At first his new masters had been careful to keep him from all chance of escape, and Bob led him after the show by a string; but, as he seemed to be getting resigned to his position, allowed him to run loose.

He was trotting tamely at Jem's heels one hot August morning, followed by a small train of admiring children, when all at once he became aware that he was in a street he knew well – he was near his old home – a few minutes' hard run and he would be safe with Hilda!

He looked up sideways at Jem, who was beating his drum and blowing his pipes, with his eyes on the lower and upper windows. Bob's head was inside the show, and both were in front and not thinking of him just then.

Dandy stopped, turned round upon the unwashed children behind, looked wistfully up at them, as much as to say, 'Don't tell,' and then bolted at the top of his speed.

There was a shrill cry from the children at once of 'Oh, Mr. Punch, sir, please – your dawg's a-runnin' away from yer!' and angry calls to return from the two men. Jem even made an attempt to pursue him, but the drum was too much in his way, and a small dog is not easily caught at the best of times when he takes it into his head to run away. So he gave it up sulkily.

Meanwhile Dandy ran on, till the shouts behind died away. Once an errand boy, struck by the parti-coloured frill round the dog's neck, tried to stop him, but he managed to slip past him and run out into the middle of the road, and kept on blindly, narrowly escaping being run over several times by tradesmen's carts.

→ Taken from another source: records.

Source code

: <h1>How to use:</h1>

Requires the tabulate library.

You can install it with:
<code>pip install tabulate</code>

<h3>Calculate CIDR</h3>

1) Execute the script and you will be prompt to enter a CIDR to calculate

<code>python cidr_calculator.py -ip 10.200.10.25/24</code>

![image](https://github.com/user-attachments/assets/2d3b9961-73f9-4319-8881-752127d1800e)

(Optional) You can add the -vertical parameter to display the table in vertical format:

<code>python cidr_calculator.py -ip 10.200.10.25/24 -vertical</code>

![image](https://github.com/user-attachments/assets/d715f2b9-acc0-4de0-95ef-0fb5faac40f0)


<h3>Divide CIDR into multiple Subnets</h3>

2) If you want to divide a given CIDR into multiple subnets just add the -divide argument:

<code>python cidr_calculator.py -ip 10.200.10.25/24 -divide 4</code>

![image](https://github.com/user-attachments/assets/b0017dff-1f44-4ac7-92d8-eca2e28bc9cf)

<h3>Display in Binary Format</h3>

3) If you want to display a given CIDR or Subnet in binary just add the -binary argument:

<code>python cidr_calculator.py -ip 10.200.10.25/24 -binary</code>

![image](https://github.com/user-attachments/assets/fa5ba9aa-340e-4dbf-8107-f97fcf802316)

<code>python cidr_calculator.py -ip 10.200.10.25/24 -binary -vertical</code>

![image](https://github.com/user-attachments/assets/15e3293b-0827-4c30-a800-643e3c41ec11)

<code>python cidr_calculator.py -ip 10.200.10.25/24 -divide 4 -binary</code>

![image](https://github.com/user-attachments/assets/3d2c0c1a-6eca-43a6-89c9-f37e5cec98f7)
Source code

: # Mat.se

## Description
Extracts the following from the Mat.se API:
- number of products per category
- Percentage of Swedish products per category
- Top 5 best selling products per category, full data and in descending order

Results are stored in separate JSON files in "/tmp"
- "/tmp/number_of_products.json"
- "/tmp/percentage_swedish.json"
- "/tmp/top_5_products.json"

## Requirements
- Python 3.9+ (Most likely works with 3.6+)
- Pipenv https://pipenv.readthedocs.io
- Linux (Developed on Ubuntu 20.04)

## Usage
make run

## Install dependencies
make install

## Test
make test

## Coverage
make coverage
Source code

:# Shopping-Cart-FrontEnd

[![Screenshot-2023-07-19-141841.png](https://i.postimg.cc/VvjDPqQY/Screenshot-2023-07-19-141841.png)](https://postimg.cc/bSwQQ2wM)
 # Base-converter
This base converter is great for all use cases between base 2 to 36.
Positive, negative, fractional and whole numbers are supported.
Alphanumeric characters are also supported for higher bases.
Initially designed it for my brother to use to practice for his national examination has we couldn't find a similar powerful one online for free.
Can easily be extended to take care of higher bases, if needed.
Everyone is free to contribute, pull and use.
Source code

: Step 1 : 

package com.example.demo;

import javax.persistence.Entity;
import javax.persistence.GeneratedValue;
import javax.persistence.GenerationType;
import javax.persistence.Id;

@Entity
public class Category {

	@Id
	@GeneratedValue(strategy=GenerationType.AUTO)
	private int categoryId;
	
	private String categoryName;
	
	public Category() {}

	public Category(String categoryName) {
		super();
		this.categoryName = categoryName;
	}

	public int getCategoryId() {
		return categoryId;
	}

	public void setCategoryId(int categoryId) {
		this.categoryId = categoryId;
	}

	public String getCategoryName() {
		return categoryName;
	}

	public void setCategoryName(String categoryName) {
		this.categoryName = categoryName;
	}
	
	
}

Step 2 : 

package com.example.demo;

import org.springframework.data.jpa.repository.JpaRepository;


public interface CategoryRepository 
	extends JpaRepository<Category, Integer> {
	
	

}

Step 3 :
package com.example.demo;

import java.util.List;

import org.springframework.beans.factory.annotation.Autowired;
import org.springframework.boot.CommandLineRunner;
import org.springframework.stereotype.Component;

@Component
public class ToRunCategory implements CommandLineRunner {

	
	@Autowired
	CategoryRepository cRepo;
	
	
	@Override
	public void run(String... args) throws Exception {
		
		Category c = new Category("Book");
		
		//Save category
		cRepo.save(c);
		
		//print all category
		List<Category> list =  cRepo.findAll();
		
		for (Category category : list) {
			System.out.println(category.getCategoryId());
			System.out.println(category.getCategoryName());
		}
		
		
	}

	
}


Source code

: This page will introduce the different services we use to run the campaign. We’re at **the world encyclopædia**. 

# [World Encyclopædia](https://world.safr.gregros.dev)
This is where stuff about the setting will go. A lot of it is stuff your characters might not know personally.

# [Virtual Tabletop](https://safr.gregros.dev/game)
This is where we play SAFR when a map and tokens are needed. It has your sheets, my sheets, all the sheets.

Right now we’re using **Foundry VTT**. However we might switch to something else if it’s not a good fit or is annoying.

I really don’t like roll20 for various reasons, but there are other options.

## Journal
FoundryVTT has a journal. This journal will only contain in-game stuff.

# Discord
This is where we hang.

And at last, panting and exhausted, he reached the well-remembered gate, out of which he had marched so defiantly, it seemed long ages ago.

The railings were covered with wire netting inside, as he knew, but fortunately some one had left the gate open, and he pattered eagerly down the area steps feeling safe and at home at last.

The kitchen door was shut, but the window was not, and, as the sill was low, he contrived to scramble up somehow and jump into the kitchen, where he reckoned upon finding friends to protect him.

But he found it empty, and looking strangely cold and desolate; only a small fire was smouldering in the range, instead of the cheerful blaze he remembered there, and he could not find the cook – an especial patroness of his – anywhere.

He scampered up into the hall, making straight for the morning-room, where he knew he should find Hilda curled up in one of the arm-chairs with a book.

But that room was empty too – the shutters were up, and the half-light which streamed in above them showed a dreary state of confusion: the writing-table was covered with a sheet and put away in a corner, the chairs were piled up on the centre table, the carpet had been taken up and rolled under the sideboard, and there was a faint warm smell of flue and dust and putty in the place.

He pattered out again, feeling puzzled and a little afraid, and went up the bare stone staircase to find Hilda in one of the upper rooms, perhaps in the nursery.

But the upper rooms, too, were all bare and sheeted and ghostly, and, higher up, the stairs were spotted with great stars of whitewash, and there were ladders and planks on which strange men in dirty white blouses were talking and joking a great deal, and doing a little whitewashing now and then, when they had time for it.

Their voices echoed up and down the stairs with a hollow noise that scared him, and he was afraid to venture any higher. Besides, he knew by this time somehow that Hilda, her father and mother, all the friends he had counted upon seeing again, would not be found in any part of that house.